### WHAT YOU NEED TO DO
Find every line containing "ends" in the records below and report the tally as a bare number.

RECORDS SUPPLIED Start Marker

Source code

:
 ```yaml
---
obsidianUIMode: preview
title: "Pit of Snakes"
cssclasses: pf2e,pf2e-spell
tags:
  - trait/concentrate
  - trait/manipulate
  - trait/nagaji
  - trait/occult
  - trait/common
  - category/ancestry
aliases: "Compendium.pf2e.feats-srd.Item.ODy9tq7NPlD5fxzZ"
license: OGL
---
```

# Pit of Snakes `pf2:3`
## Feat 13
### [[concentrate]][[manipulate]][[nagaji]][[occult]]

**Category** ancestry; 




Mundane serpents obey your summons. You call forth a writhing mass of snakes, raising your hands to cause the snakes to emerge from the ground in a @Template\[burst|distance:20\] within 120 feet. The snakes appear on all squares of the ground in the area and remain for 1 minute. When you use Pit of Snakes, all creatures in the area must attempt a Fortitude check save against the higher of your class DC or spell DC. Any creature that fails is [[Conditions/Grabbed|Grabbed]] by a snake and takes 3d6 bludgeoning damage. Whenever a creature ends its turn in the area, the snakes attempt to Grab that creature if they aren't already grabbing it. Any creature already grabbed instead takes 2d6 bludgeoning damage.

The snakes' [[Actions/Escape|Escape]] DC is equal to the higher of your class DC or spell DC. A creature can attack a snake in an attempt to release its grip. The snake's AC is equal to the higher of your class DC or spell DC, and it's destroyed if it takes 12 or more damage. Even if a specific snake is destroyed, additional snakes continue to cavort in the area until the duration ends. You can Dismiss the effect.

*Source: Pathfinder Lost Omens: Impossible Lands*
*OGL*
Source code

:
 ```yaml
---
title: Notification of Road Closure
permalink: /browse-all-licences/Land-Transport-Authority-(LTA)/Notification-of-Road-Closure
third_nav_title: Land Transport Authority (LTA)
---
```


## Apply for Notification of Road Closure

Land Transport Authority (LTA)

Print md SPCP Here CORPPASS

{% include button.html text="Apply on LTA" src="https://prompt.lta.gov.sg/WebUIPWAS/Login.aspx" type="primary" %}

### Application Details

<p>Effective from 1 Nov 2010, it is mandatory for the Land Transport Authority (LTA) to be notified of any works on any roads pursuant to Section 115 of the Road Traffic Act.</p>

RECORDS SUPPLIED End Marker

### SOLVED PROBLEM
2